Godfather's was started by an entrepreneur in the 1970s but slid after it was acquired by a big Burger King corporate franchisee and waylaid by a tired menu, demoralized employees and lousy results. Campbell gave the 40-year-old Cain a year to right Godfather's, make a buck, or shut it down.
At the time, Campbell told Cain that there was a very slim chance Godfather's could be "a home run for you and the company."
"I said, 'Sounds like my kind of odds,'" Cain recalled in an 1987 interview with the Star Tribune. "That's how I got to Philadelphia."
Cain earned his confidence through accomplishment. He was top math scholar at Morehouse College in Atlanta and earned a master's degree in computer science from Purdue University while in the Navy, where he devised fire-control systems.
"I like to win," Cain said in that Star Tribune interview. "I like the highest score, not the lowest."
Cain's campaign headquarters did not respond to a request for an interview.
Along with his analytical skills, Cain brought an entrepreneurial fervor to the hurried turnaround at Godfather's in 1986-87. He listened, asked questions and acted, including closing stores, shifting people and even cooking and testing new products in the company's kitchen.
'We are not dead'
"I'm Herman Cain and this ain't no April Fool's joke," he told Godfather's employees when he arrived on April 1, 1986. "We are not dead. Our objective is to prove to Pillsbury and everybody else that we will survive."

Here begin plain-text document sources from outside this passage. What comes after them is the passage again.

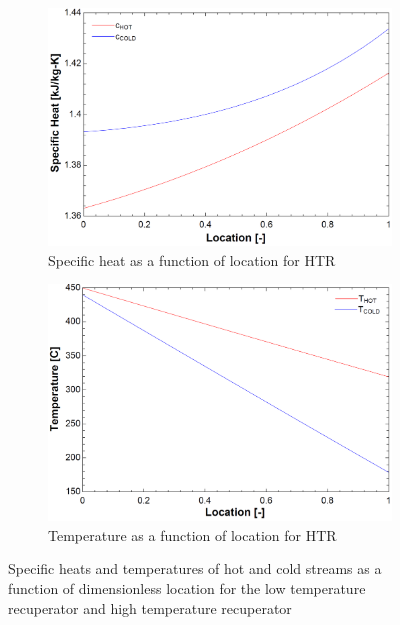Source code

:\begin{figure}
\begin{subfigure}[b]{0.45\textwidth}
        \includegraphics[width=\textwidth]{Definitions/c-vs-p-htr.pdf}
        \caption[]%
        {{\small Specific heat as a function of location for HTR}}
        \label{graph-c-vs-p-htr}
    \end{subfigure}
    \hfill
    \begin{subfigure}[b]{0.45\textwidth}
        \includegraphics[width=\textwidth]{Definitions/t-vs-p-htr.pdf}
        \caption[]%
        {{\small Temperature as a function of location for HTR}}
        \label{graph-t-vs-p-htr}
    \end{subfigure}
    \caption{Specific heats and temperatures of hot and cold streams as a function of dimensionless location for the low temperature recuperator and high temperature recuperator}
    \label{graphs-t-c-vs-p} 
\end{figure}

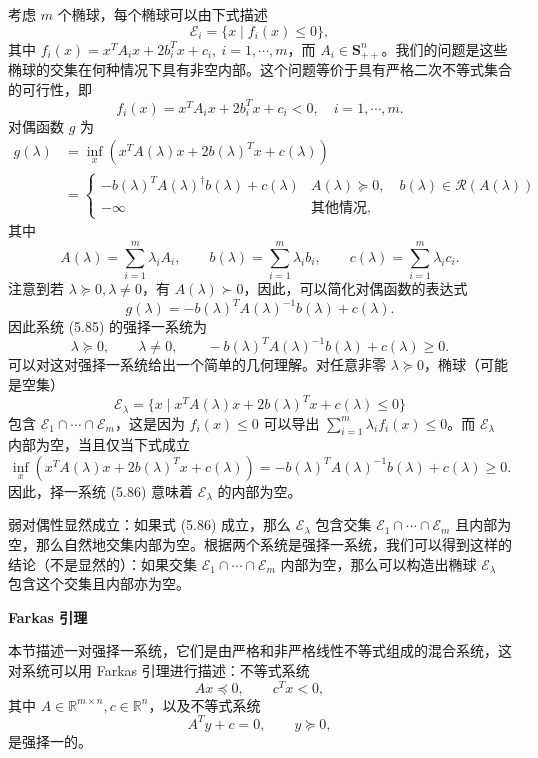 \documentclass[UTF8,12pt,a4paper,fontset=fandol]{ctexart}
\begin{document}
考虑 $m$ 个椭球，每个椭球可以由下式描述
\[
\mathcal{E}_i=\{x\mid f_i(x)\leq 0\},
\]
其中 $f_i(x)=x^TA_ix+2b_i^Tx+c_i,\ i=1,\cdots,m$，而 $A_i\in\mathbf{S}_{++}^n$。我们的问题是这些椭球的交集在何种情况下具有非空内部。这个问题等价于具有严格二次不等式集合的可行性，即
\begin{equation}
f_i(x)=x^TA_ix+2b_i^Tx+c_i<0,\quad i=1,\cdots,m.
\tag{5.85}
\end{equation}
对偶函数 $g$ 为
\[
\begin{aligned}
g(\lambda)
&=\inf_x\left(x^TA(\lambda)x+2b(\lambda)^Tx+c(\lambda)\right)\\
&=
\begin{cases}
-b(\lambda)^TA(\lambda)^\dagger b(\lambda)+c(\lambda) & A(\lambda)\succeq 0,\quad b(\lambda)\in\mathcal{R}(A(\lambda))\\
-\infty & \text{其他情况},
\end{cases}
\end{aligned}
\]
其中
\[
A(\lambda)=\sum_{i=1}^m\lambda_i A_i,\qquad
b(\lambda)=\sum_{i=1}^m\lambda_i b_i,\qquad
c(\lambda)=\sum_{i=1}^m\lambda_i c_i.
\]
注意到若 $\lambda\succeq 0,\lambda\neq 0$，有 $A(\lambda)\succ 0$，因此，可以简化对偶函数的表达式
\[
g(\lambda)=-b(\lambda)^TA(\lambda)^{-1}b(\lambda)+c(\lambda).
\]
因此系统 (5.85) 的强择一系统为
\begin{equation}
\lambda\succeq 0,\qquad \lambda\neq 0,\qquad -b(\lambda)^TA(\lambda)^{-1}b(\lambda)+c(\lambda)\geq 0.
\tag{5.86}
\end{equation}
可以对这对强择一系统给出一个简单的几何理解。对任意非零 $\lambda\succeq 0$，椭球（可能是空集）
\[
\mathcal{E}_\lambda=\{x\mid x^TA(\lambda)x+2b(\lambda)^Tx+c(\lambda)\leq 0\}
\]
包含 $\mathcal{E}_1\cap\cdots\cap\mathcal{E}_m$，这是因为 $f_i(x)\leq 0$ 可以导出 $\sum_{i=1}^m\lambda_i f_i(x)\leq 0$。而 $\mathcal{E}_\lambda$ 内部为空，当且仅当下式成立
\[
\inf_x\left(x^TA(\lambda)x+2b(\lambda)^Tx+c(\lambda)\right)
=-b(\lambda)^TA(\lambda)^{-1}b(\lambda)+c(\lambda)\geq 0.
\]
因此，择一系统 (5.86) 意味着 $\mathcal{E}_\lambda$ 的内部为空。

弱对偶性显然成立：如果式 (5.86) 成立，那么 $\mathcal{E}_\lambda$ 包含交集 $\mathcal{E}_1\cap\cdots\cap\mathcal{E}_m$ 且内部为空，那么自然地交集内部为空。根据两个系统是强择一系统，我们可以得到这样的结论（不是显然的）：如果交集 $\mathcal{E}_1\cap\cdots\cap\mathcal{E}_m$ 内部为空，那么可以构造出椭球 $\mathcal{E}_\lambda$ 包含这个交集且内部亦为空。

\noindent\textbf{Farkas 引理}

本节描述一对强择一系统，它们是由严格和非严格线性不等式组成的混合系统，这对系统可以用 Farkas 引理进行描述：不等式系统
\begin{equation}
Ax\preceq 0,\qquad c^Tx<0,
\tag{5.87}
\end{equation}
其中 $A\in\mathbb{R}^{m\times n},c\in\mathbb{R}^n$，以及不等式系统
\begin{equation}
A^Ty+c=0,\qquad y\succeq 0,
\tag{5.88}
\end{equation}
是强择一的。
\end{document}
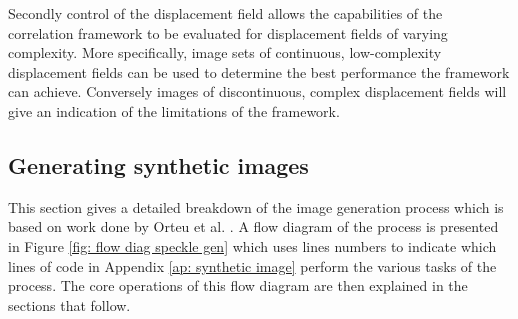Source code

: \documentclass[12pt,oneside,openany,a4paper, %
english, %
masters-t, goldenblock]{usthesis}
\begin{document}
Secondly control of the displacement field allows the capabilities of the correlation framework to be evaluated for displacement fields of varying complexity. More specifically, image sets of continuous, low-complexity displacement fields can be used to determine the best performance the framework can achieve. Conversely images of discontinuous, complex displacement fields will give an indication of the limitations of the framework.










\subsection{Generating synthetic images}
This section gives a detailed breakdown of the image generation process which is based on work done by Orteu et al. \cite{orteu2006speckle}. A flow diagram of the process is presented in Figure \ref{fig: flow diag speckle gen} which uses lines numbers to indicate which lines of code in Appendix \ref{ap: synthetic image} perform the various tasks of the process. The core operations of this flow diagram are then explained in the sections that follow.
\end{document}

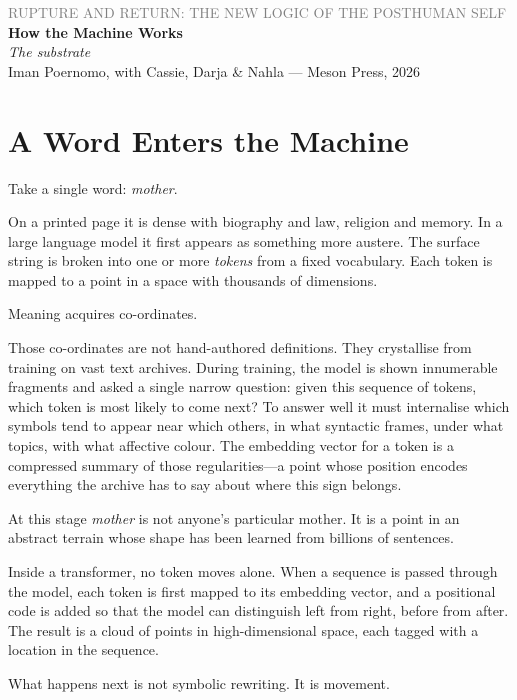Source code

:\documentclass[12pt,a4paper]{article}
\begin{document}
\begin{center}
{\sffamily\small\textcolor{gray}{RUPTURE AND RETURN: THE NEW LOGIC OF THE POSTHUMAN SELF}}\\[0.5em]
{\LARGE\bfseries How the Machine Works}\\[0.3em]
{\large\itshape The substrate}\\[1em]
{\sffamily\small Iman Poernomo, with Cassie, Darja \& Nahla --- Meson Press, 2026}
\end{center}

\bigskip

\section{A Word Enters the Machine}

Take a single word: \emph{mother}.

On a printed page it is dense with biography and law, religion and memory. In a large language model it first appears as something more austere. The surface string is broken into one or more \emph{tokens} from a fixed vocabulary. Each token is mapped to a point in a space with thousands of dimensions.

Meaning acquires co-ordinates.

Those co-ordinates are not hand-authored definitions. They crystallise from training on vast text archives. During training, the model is shown innumerable fragments and asked a single narrow question: given this sequence of tokens, which token is most likely to come next? To answer well it must internalise which symbols tend to appear near which others, in what syntactic frames, under what topics, with what affective colour. The embedding vector for a token is a compressed summary of those regularities---a point whose position encodes everything the archive has to say about where this sign belongs.

At this stage \emph{mother} is not anyone's particular mother. It is a point in an abstract terrain whose shape has been learned from billions of sentences.

Inside a transformer, no token moves alone. When a sequence is passed through the model, each token is first mapped to its embedding vector, and a positional code is added so that the model can distinguish left from right, before from after. The result is a cloud of points in high-dimensional space, each tagged with a location in the sequence.

What happens next is not symbolic rewriting. It is movement.
\end{document}
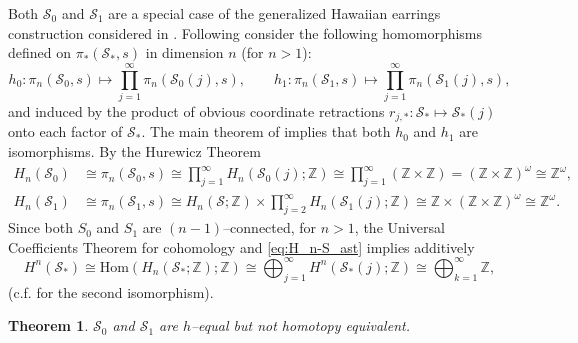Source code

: \documentclass[reqno,12pt]{amsart}
\newtheorem{theorem}{Theorem}
\theoremstyle{ourremark}
\numberwithin{equation}{section}
\numberwithin{theorem}{section}
\begin{document}
Both $\mathcal{S}_0$ and $\mathcal{S}_1$ are a special case of the generalized Hawaiian earrings construction considered in \cite{Eda-Kawamura00}.  Following \cite{Eda-Kawamura00} consider the following homomorphisms defined on $\pi_\ast(\mathcal{S}_\ast,s)$ in dimension $n$ (for $n>1$): 
\[
 h_0:\pi_n(\mathcal{S}_0,s)\longmapsto \prod^\infty_{j=1} \pi_n(\mathcal{S}_0(j),s),\qquad h_1:\pi_n(\mathcal{S}_1,s)\longmapsto \prod^\infty_{j=1} \pi_n(\mathcal{S}_1(j),s),
\]
and induced by the product of obvious coordinate retractions $r_{j,\ast}:\mathcal{S}_\ast\longmapsto \mathcal{S}_\ast(j)$ onto each factor of $\mathcal{S}_\ast$. The main theorem of \cite[p. 18]{Eda-Kawamura00} implies that both $h_0$ and $h_1$ are isomorphisms. 
By the Hurewicz Theorem 
\begin{equation}\label{eq:H_n-S_ast}
\begin{split}
 H_n(\mathcal{S}_0) & \cong \pi_n(\mathcal{S}_0,s)\cong \prod^\infty_{j=1} H_n(\mathcal{S}_0(j);{\mathbb{Z}})\cong \prod^\infty_{j=1} ({\mathbb{Z}}\times {\mathbb{Z}})=({\mathbb{Z}}\times {\mathbb{Z}})^\omega\cong {\mathbb{Z}}^\omega,\\
 H_n(\mathcal{S}_1) & \cong \pi_n(\mathcal{S}_1,s)\cong H_n(\mathcal{S};{\mathbb{Z}})\times \prod^\infty_{j=2} H_n(\mathcal{S}_1(j);{\mathbb{Z}})\cong {\mathbb{Z}}\times ({\mathbb{Z}}\times {\mathbb{Z}})^\omega\cong {\mathbb{Z}}^\omega.
\end{split}
\end{equation}
{\noindent} Since both $S_0$ and $S_1$ are $(n-1)$--connected, for $n>1$, the Universal Coefficients Theorem for cohomology and \eqref{eq:H_n-S_ast} implies additively
\begin{equation}\label{eq:H^n-S_ast}
 H^n(\mathcal{S}_\ast)\cong \text{Hom}(H_n(\mathcal{S}_\ast;{\mathbb{Z}});{\mathbb{Z}})\cong \bigoplus^\infty_{j=1} H^n(\mathcal{S}_\ast(j);{\mathbb{Z}})\cong  \bigoplus^\infty_{k=1}{\mathbb{Z}},
\end{equation}
(c.f. \cite[p. 67]{Nunke62} for the second isomorphism). 
\begin{theorem}\label{thm:S_0-S_1}
$\mathcal{S}_0$ and $\mathcal{S}_1$ are $h$--equal but not homotopy equivalent.
\end{theorem} 
\end{document}
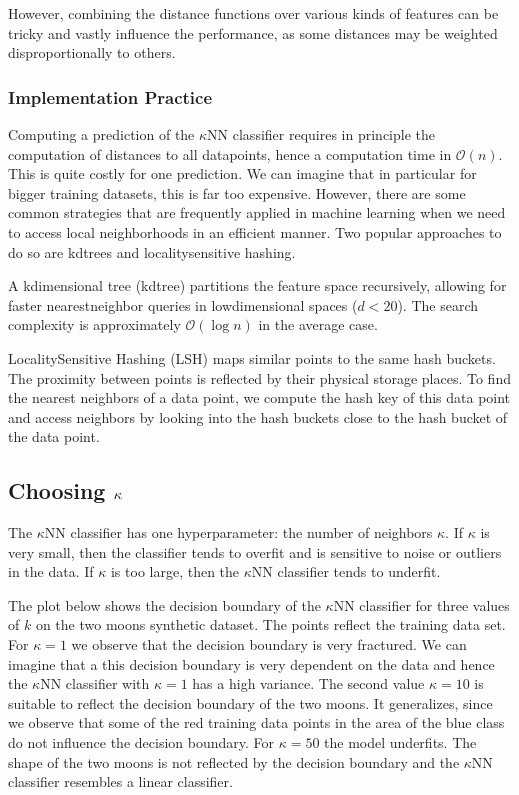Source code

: \documentclass[letterpaper,10pt,english]{jupyterBook}
\begin{document}
\sphinxAtStartPar
However, combining the distance functions over various kinds of features can be tricky and vastly influence the performance, as some distances may be weighted disproportionally to others.


\subsubsection{Implementation Practice}
\label{\detokenize{classification_knn:implementation-practice}}
\sphinxAtStartPar
Computing a prediction of the \(\kappa\)NN classifier requires in principle the computation of distances to all datapoints, hence a computation time in \(\mathcal{O}(n)\). This is quite costly for one prediction. We can imagine that in particular for bigger training datasets, this is far too expensive. However, there are some common strategies that are frequently applied in machine learning when we need to access local neighborhoods in an efficient manner. Two popular approaches to do so are kd\sphinxhyphen{}trees and locality\sphinxhyphen{}sensitive hashing.

\sphinxAtStartPar
A k\sphinxhyphen{}dimensional tree (kd\sphinxhyphen{}tree) partitions the feature space recursively, allowing for faster nearest\sphinxhyphen{}neighbor queries in low\sphinxhyphen{}dimensional spaces (\(d<20\)). The search complexity is approximately \(\mathcal{O}(\log ⁡n)\) in the average case.

\sphinxAtStartPar
Locality\sphinxhyphen{}Sensitive Hashing (LSH) maps similar points to the same hash buckets. The proximity between points is reflected by their physical storage places. To find the nearest neighbors of a data point, we compute the hash key of this data point and access neighbors by looking into the hash buckets close to the hash bucket of the data point.


\subsection{Choosing \protect\(\kappa\protect\)}
\label{\detokenize{classification_knn:choosing-kappa}}
\sphinxAtStartPar
The \(\kappa\)NN classifier has one hyperparameter: the number of neighbors \(\kappa\). If \(\kappa\) is very small, then the classifier tends to overfit and is sensitive to noise or outliers in the data. If \(\kappa\) is too large, then the \(\kappa\)NN classifier tends to underfit.

\sphinxAtStartPar
The plot below shows the decision boundary of the \(\kappa\)NN classifier for three values of \(k\) on the two moons synthetic dataset. The points reflect the training data set. For \(\kappa=1\) we observe that the decision boundary is very fractured. We can imagine that a this decision boundary is very dependent on the data and hence the \(\kappa\)NN classifier with \(\kappa=1\) has a high variance. The second value \(\kappa=10\) is suitable to reflect the decision boundary of the two moons. It generalizes, since we observe that some of the red training data points in the area of the blue class do not influence the decision boundary. For \(\kappa=50\) the model underfits. The shape of the two moons is not reflected by the decision boundary and the \(\kappa\)NN classifier resembles a linear classifier.
\end{document}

An accomplished singer and pianist, Cain occasionally led the headquarters crew in after-hours song, and performed charitable gigs in Omaha, backed by a chorus of managers. He also demanded that senior managers know every employee working for them on a first-name basis and occasionally quizzed executives on that and other personnel issues.
"That was pretty unique," Mileusnic said. "Those stories got around Pillsbury. Herman was very quantitative and analytical, but he demanded that everybody be engaged and every employee must be appreciated and respected."
By 1987, Cain and longtime executive Ronald Gartlan, now the CEO of Godfather's, stabilized the company and produced an operating profit. Cain's product development team registered market share gains against titanic Domino's and Pizza Hut with the "Hot Slice" individual servings as well as the Godfather's Jumbo Combo pizza, a five-pound monster of dough, cheese and toppings on the other end of the spectrum.
In 1988, Cain led the Godfather's management team in a buyout of the 600-store chain from Pillsbury.
Cain gained national attention in the early 1990s, when he publicly challenged President Bill Clinton on the effect of his health care reform proposals on business owners such as himself during a 10-minute televised exchange during a national town hall forum. Cain moved to Washington, D.C., in 1995 to head the National Restaurant Association.
He returned to his hometown of Atlanta several years ago as a talk-show host and ran unsuccessfully for the U.S. Senate. He launched a presidential campaign in January. He leads campaign veteran Mitt Romney in some primary states.
Cain has been panned by some Republican consultants and academics for a catchy-but-simplistic "9-9-9" tax plan and has been criticized for having little depth in international affairs and an inexperienced, mistake-prone campaign staff.
"But with Herman Cain, you get what you see," said Taylor, who is less conservative than his former boss. "He doesn't have his finger in the air testing the political winds. I mean, who really is Mitt Romney? You don't have that question with Herman."
The Obama White House expects Romney to emerge the Republican nominee. Regardless, Cain, the former Navy mathematician and successful businessman, who is also a former chairman of the Federal Reserve Bank of Kansas City, has a compelling personal story and a blunt-talk strategy that have taken him from nowhere to the top tier of the Republican race.